Nella chiesa di Sant'Anna a Gerusalemme si celebra la Natività della Beata Vergine Maria

Nel calendario liturgico della Chiesa si celebrano solo tre compleanni: la Natività di Nostro Signore, la Natività del suo precursore, Giovanni Battista, e la Natività di Sua Madre. La Natività della Beata Vergine Maria è importante per il suo ruolo fondamentale nella storia della salvezza e se ne fa memoria ogni anno, l'8 settembre.

A Gerusalemme questa ricorrenza è tradizionalmente festeggiata presso la chiesa di Sant'Anna attraverso una celebrazione eucaristica. In questa occasione, oltre a ricordare la nascita della Madre di Gesù, si fa memoria della storica vicinanza della Francia alla Custodia di Terra Santa. La chiesa di Sant'Anna stessa è di proprietà della Repubblica francese, in quanto dono fatto nel 1856 a Napoleone III dal sultano Abdul Majid, in segno di riconoscenza per il sostegno militare nella guerra di Crimea. Il nome della chiesa fa invece riferimento proprio alla madre di Maria, Anna, che qui visse insieme a suo marito S. Gioacchino, come riportato nel protovangelo di Giacomo, il quale sottolinea come la casa dei genitori di Maria fosse situata "non lontano dal Tempio". Si può dire che tale sito sia doppiamente santo, in quanto luogo in cui sorgeva la casa dei genitori di Maria e in quanto quello in cui avvenne il miracolo della guarigione del malato presso la piscina di Betzatà, episodio nominato in Giovanni 5, 1 e ss

La chiesa qui presente, costruita in epoca crociata, è uno degli edifici rimasti intatti nei secoli grazie al re Saladino, che la convertì in scuola coranica Shafi'ita.

Oggi la Basilica è stata affidata dallo Stato francese ai Missionari d'Africa, una Società di vita apostolica composta da sacerdoti e fratelli laici nata nell'ottobre 1868 grazie al Cardinale Charles- Martial Alleman Lavigerie.

Ha presieduto la celebrazione eucaristica in francese, Fr. Stephane Milovitch, ofm, frate della Custodia di Terra Santa, nuovo superiore della Basilica del  Santo Sepolcro. Erano presenti i religiosi e fedeli francesi residenti a Gerusalemme e una delegazione diplomatica transalpina capeggiata dal Console Generale di Francia, René Troccaz, accompagnato dal consigliere consolare per gli affari religiosi, il  padre gesuita Luc Pareydt.

Il Vangelo proclamato durante la messa era tratto dal primo capitolo del Vangelo secondo Matteo che, come noto, cita la genealogia di Gesù Cristo a ritroso nel tempo, fino al patriarca Abramo.
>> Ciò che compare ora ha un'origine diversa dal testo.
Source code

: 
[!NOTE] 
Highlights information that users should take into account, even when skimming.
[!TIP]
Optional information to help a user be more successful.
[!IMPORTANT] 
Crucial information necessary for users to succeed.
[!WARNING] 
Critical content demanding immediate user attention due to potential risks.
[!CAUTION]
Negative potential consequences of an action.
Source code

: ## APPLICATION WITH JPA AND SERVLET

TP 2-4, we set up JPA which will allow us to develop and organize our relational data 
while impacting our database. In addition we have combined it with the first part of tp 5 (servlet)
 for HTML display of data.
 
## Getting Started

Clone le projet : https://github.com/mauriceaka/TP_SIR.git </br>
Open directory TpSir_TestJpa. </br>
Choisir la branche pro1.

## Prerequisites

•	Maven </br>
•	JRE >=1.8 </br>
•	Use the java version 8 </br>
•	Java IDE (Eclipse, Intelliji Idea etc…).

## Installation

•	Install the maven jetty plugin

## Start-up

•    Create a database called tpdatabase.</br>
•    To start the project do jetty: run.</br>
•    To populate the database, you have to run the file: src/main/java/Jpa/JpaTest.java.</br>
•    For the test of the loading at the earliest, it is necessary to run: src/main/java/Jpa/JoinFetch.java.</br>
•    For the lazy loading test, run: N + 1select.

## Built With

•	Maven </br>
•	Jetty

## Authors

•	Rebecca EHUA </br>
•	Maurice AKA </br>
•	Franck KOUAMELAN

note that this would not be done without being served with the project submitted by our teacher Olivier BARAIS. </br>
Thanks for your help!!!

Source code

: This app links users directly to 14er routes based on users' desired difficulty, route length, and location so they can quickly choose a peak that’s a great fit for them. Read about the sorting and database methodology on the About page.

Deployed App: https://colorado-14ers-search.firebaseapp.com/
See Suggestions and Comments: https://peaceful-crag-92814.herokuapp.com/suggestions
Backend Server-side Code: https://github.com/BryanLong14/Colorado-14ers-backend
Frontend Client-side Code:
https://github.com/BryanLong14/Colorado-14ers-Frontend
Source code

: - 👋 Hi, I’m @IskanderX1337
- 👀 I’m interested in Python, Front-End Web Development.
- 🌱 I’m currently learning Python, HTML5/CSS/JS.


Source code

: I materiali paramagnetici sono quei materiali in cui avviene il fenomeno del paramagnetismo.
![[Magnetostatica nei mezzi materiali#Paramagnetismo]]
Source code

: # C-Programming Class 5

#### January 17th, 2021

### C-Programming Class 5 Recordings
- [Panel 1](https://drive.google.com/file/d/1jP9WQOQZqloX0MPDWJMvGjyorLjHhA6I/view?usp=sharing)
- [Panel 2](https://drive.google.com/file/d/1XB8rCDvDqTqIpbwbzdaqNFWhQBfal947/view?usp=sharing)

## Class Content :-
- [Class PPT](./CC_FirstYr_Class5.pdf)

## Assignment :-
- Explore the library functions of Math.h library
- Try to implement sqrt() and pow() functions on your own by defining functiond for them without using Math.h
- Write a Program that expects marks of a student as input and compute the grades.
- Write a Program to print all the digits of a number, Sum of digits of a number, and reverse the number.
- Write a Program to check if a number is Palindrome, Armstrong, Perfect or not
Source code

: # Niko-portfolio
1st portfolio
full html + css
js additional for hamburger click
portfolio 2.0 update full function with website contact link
"Perché evocare Abramo in questo giorno?" ha chiesto Fr. Stephane durante il suo commento al Vangelo; "gli esegeti continuano a dire che l'evangelista Matteo, scrivendo tra gli ebrei e per gli ebrei, sta cercando di fare riferimento all'Antico Testamento e di dimostrare che Gesù sia di stirpe davidica. Abramo prepara e annuncia la vocazione di Gesù di Nazareth, così come la nostra, quella di coloro che sono chiamati a collaborare a quest'opera lungo la storia dell'umanità. Ci mostra innanzitutto che è Dio ad avere sempre l'iniziativa e che si aspetta una risposta da noi. Per dare alla nascita di Maria la sua piena dimensione, dobbiamo considerarla come preparata profeticamente e realmente prefigurata dalla nascita e dalla storia di Abramo".

La celebrazione si è conclusa con la rituale processione presso la cripta della natività sottostante la Basilica, dove, accompagnato dalle litanie lauretane cantate in latino, Fr. Stephane ha incensato l'icona della Vergine Maria.